● **EXERCISE DATA**:
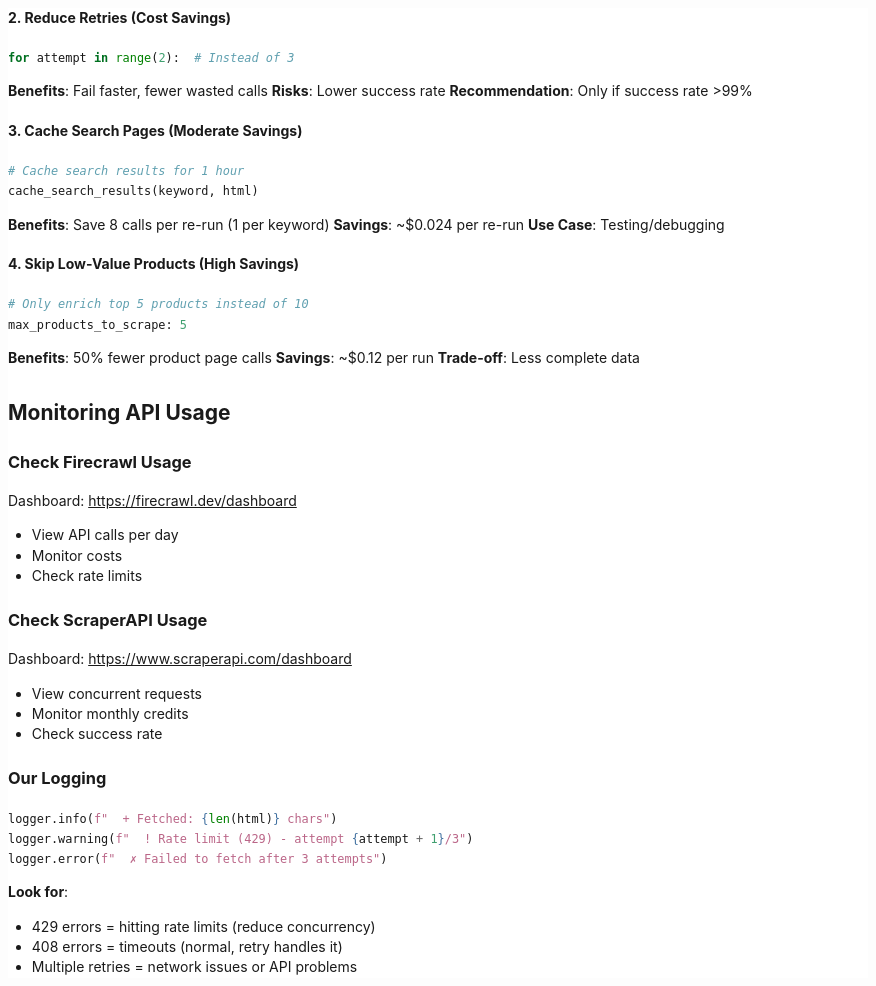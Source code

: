 #### 2. Reduce Retries (Cost Savings)
```python
for attempt in range(2):  # Instead of 3
```
**Benefits**: Fail faster, fewer wasted calls
**Risks**: Lower success rate
**Recommendation**: Only if success rate >99%

#### 3. Cache Search Pages (Moderate Savings)
```python
# Cache search results for 1 hour
cache_search_results(keyword, html)
```
**Benefits**: Save 8 calls per re-run (1 per keyword)
**Savings**: ~$0.024 per re-run
**Use Case**: Testing/debugging

#### 4. Skip Low-Value Products (High Savings)
```python
# Only enrich top 5 products instead of 10
max_products_to_scrape: 5
```
**Benefits**: 50% fewer product page calls
**Savings**: ~$0.12 per run
**Trade-off**: Less complete data

## Monitoring API Usage

### Check Firecrawl Usage
Dashboard: https://firecrawl.dev/dashboard
- View API calls per day
- Monitor costs
- Check rate limits

### Check ScraperAPI Usage
Dashboard: https://www.scraperapi.com/dashboard
- View concurrent requests
- Monitor monthly credits
- Check success rate

### Our Logging
```python
logger.info(f"  + Fetched: {len(html)} chars")
logger.warning(f"  ! Rate limit (429) - attempt {attempt + 1}/3")
logger.error(f"  ✗ Failed to fetch after 3 attempts")
```

**Look for**:
- 429 errors = hitting rate limits (reduce concurrency)
- 408 errors = timeouts (normal, retry handles it)
- Multiple retries = network issues or API problems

● **ACTIVITY**: Search the listing above for "Benefits" and copy every line that has it.

● **WRITTEN RESPONSE**:
**Benefits**: Fail faster, fewer wasted calls
**Benefits**: Save 8 calls per re-run (1 per keyword)
**Benefits**: 50% fewer product page calls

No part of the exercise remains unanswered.